/---
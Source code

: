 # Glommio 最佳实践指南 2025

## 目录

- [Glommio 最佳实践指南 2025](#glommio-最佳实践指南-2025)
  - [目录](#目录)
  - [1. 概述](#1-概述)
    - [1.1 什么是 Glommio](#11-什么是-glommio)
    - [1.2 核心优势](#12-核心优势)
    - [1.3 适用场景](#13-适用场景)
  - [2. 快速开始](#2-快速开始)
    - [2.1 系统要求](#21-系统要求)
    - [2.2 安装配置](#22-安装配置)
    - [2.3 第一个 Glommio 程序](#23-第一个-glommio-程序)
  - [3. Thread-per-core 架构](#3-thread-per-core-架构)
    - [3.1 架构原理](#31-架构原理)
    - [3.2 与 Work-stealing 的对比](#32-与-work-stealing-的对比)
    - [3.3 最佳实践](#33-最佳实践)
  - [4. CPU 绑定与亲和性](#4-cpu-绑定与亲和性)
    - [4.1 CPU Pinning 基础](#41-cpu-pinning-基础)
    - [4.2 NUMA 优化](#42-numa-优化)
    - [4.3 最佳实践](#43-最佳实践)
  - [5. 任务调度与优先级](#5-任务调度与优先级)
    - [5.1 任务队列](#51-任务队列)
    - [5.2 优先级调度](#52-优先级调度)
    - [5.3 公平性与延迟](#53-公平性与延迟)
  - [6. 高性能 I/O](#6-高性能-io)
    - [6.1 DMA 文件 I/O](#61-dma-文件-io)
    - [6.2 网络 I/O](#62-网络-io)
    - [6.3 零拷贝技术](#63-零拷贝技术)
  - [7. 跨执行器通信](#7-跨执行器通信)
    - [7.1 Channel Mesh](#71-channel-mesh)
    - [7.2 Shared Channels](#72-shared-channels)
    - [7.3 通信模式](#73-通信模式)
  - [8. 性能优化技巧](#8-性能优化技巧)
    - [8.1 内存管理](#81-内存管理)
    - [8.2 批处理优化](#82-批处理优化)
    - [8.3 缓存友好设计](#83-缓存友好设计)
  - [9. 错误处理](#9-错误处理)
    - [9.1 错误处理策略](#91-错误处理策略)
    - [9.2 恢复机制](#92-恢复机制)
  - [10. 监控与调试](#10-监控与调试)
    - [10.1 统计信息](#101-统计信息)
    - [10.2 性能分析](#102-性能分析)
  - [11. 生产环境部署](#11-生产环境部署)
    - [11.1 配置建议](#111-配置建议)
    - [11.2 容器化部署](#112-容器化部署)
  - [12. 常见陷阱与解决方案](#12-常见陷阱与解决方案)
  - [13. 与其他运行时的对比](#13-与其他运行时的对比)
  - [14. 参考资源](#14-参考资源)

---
\---
Only one span of lines is wanted: the line with "- [8.1 内存管理](#81-内存管理)" and every line after it to the end of the entries, output exactly.

→ Answer to this problem
    - [8.1 内存管理](#81-内存管理)
    - [8.2 批处理优化](#82-批处理优化)
    - [8.3 缓存友好设计](#83-缓存友好设计)
  - [9. 错误处理](#9-错误处理)
    - [9.1 错误处理策略](#91-错误处理策略)
    - [9.2 恢复机制](#92-恢复机制)
  - [10. 监控与调试](#10-监控与调试)
    - [10.1 统计信息](#101-统计信息)
    - [10.2 性能分析](#102-性能分析)
  - [11. 生产环境部署](#11-生产环境部署)
    - [11.1 配置建议](#111-配置建议)
    - [11.2 容器化部署](#112-容器化部署)
  - [12. 常见陷阱与解决方案](#12-常见陷阱与解决方案)
  - [13. 与其他运行时的对比](#13-与其他运行时的对比)
  - [14. 参考资源](#14-参考资源)

---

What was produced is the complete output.